= WHAT THE EXERCISE ASKS =
All of the data that appears below is to be given again precisely as written.

= Stored data =
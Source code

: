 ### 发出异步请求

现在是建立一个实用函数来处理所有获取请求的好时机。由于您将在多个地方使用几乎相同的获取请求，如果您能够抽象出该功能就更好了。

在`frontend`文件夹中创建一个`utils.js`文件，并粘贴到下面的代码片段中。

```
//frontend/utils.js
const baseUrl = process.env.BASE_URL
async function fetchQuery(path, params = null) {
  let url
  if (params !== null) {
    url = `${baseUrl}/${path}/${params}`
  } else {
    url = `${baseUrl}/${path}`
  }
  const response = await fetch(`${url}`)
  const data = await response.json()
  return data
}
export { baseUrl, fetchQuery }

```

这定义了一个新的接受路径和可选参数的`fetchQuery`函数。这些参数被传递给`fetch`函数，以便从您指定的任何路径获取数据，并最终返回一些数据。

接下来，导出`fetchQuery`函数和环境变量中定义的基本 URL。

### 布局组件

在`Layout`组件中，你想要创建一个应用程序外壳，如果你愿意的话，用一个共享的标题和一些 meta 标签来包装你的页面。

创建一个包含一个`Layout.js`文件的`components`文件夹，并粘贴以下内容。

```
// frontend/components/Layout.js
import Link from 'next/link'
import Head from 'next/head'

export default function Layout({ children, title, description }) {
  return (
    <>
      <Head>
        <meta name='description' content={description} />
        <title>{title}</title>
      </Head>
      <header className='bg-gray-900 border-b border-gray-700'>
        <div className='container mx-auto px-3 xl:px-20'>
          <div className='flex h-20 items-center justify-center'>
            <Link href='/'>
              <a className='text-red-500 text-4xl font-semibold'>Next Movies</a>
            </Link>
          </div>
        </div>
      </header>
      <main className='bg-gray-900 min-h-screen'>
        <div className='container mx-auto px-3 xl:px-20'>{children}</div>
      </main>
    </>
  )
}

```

= SOLVED PROBLEM =
Source code

: ### 发出异步请求

现在是建立一个实用函数来处理所有获取请求的好时机。由于您将在多个地方使用几乎相同的获取请求，如果您能够抽象出该功能就更好了。

在`frontend`文件夹中创建一个`utils.js`文件，并粘贴到下面的代码片段中。

```
//frontend/utils.js
const baseUrl = process.env.BASE_URL
async function fetchQuery(path, params = null) {
  let url
  if (params !== null) {
    url = `${baseUrl}/${path}/${params}`
  } else {
    url = `${baseUrl}/${path}`
  }
  const response = await fetch(`${url}`)
  const data = await response.json()
  return data
}
export { baseUrl, fetchQuery }

```

这定义了一个新的接受路径和可选参数的`fetchQuery`函数。这些参数被传递给`fetch`函数，以便从您指定的任何路径获取数据，并最终返回一些数据。

接下来，导出`fetchQuery`函数和环境变量中定义的基本 URL。

### 布局组件

在`Layout`组件中，你想要创建一个应用程序外壳，如果你愿意的话，用一个共享的标题和一些 meta 标签来包装你的页面。

创建一个包含一个`Layout.js`文件的`components`文件夹，并粘贴以下内容。

```
// frontend/components/Layout.js
import Link from 'next/link'
import Head from 'next/head'

export default function Layout({ children, title, description }) {
  return (
    <>
      <Head>
        <meta name='description' content={description} />
        <title>{title}</title>
      </Head>
      <header className='bg-gray-900 border-b border-gray-700'>
        <div className='container mx-auto px-3 xl:px-20'>
          <div className='flex h-20 items-center justify-center'>
            <Link href='/'>
              <a className='text-red-500 text-4xl font-semibold'>Next Movies</a>
            </Link>
          </div>
        </div>
      </header>
      <main className='bg-gray-900 min-h-screen'>
        <div className='container mx-auto px-3 xl:px-20'>{children}</div>
      </main>
    </>
  )
}

```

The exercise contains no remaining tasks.